▶ **Work request**: Lines with "master": copy each one from the listing below.

--------

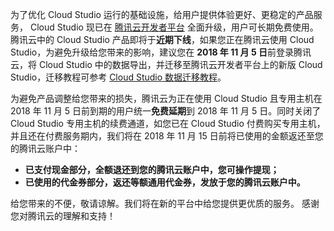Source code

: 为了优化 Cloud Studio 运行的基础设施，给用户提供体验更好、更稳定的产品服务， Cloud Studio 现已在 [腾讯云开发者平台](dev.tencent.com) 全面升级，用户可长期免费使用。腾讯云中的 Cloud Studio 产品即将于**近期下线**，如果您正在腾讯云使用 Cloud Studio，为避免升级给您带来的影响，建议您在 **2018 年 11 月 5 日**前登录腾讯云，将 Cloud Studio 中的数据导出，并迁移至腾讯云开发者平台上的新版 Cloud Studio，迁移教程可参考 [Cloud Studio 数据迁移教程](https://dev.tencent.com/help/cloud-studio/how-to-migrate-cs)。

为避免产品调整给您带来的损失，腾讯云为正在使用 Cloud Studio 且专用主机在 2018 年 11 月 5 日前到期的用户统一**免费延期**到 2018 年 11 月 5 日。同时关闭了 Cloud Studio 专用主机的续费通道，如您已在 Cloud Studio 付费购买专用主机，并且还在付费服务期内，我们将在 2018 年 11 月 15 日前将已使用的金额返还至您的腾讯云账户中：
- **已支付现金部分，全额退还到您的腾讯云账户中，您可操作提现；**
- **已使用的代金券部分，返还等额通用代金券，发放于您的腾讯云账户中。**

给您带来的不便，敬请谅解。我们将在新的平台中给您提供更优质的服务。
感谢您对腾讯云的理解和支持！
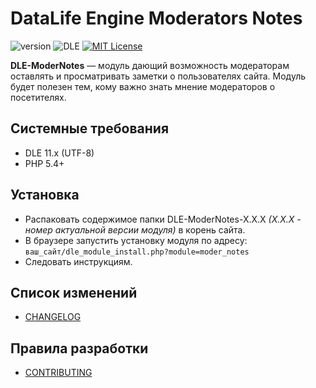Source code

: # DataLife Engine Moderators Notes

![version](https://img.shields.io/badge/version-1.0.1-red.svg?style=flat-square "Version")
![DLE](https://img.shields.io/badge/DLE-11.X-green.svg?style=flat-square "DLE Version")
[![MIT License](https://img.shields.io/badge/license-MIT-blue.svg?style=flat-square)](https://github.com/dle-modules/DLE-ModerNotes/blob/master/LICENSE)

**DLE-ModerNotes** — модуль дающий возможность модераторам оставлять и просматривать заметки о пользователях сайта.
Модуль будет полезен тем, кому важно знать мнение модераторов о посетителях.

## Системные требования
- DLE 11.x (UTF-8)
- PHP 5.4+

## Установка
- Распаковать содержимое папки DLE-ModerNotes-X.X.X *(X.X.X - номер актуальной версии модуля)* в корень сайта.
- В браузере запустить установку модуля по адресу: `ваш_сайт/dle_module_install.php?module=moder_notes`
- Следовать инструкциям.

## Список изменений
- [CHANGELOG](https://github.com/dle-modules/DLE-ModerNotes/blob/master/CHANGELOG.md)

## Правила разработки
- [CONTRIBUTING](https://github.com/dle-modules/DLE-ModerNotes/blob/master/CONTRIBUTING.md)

--------

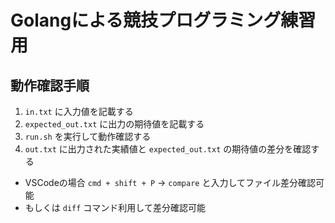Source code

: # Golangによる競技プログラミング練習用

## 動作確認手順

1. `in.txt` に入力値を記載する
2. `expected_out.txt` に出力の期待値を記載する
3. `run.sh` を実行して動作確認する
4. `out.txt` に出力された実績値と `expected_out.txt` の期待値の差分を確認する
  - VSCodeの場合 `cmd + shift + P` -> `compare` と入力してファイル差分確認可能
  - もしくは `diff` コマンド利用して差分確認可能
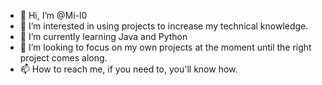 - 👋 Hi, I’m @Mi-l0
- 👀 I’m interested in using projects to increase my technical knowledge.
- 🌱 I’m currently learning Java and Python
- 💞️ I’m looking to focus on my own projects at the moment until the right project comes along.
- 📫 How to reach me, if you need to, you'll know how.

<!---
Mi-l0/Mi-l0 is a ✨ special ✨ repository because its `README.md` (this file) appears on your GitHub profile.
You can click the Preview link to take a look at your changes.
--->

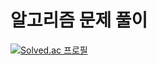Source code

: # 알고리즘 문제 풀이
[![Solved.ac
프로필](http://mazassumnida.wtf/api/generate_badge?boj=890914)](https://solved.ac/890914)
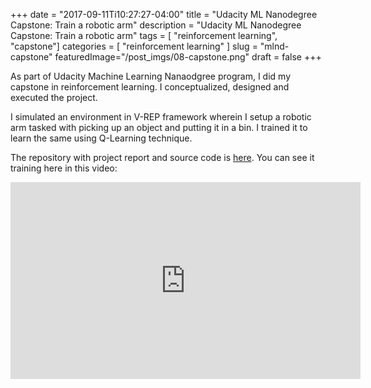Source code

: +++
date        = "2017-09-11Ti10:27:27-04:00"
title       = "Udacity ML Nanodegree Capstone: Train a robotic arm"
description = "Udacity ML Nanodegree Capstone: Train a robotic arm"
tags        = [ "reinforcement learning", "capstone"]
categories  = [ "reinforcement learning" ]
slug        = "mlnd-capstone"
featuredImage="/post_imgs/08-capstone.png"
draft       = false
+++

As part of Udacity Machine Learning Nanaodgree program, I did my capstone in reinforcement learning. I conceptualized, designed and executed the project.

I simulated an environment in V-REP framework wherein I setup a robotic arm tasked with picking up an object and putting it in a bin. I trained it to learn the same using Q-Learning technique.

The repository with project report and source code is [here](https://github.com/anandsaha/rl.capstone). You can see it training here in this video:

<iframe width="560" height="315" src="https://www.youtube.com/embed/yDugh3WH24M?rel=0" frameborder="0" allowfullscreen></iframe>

--------

▶ **Written response**:
[![MIT License](https://img.shields.io/badge/license-MIT-blue.svg?style=flat-square)](https://github.com/dle-modules/DLE-ModerNotes/blob/master/LICENSE)
- [CHANGELOG](https://github.com/dle-modules/DLE-ModerNotes/blob/master/CHANGELOG.md)
- [CONTRIBUTING](https://github.com/dle-modules/DLE-ModerNotes/blob/master/CONTRIBUTING.md)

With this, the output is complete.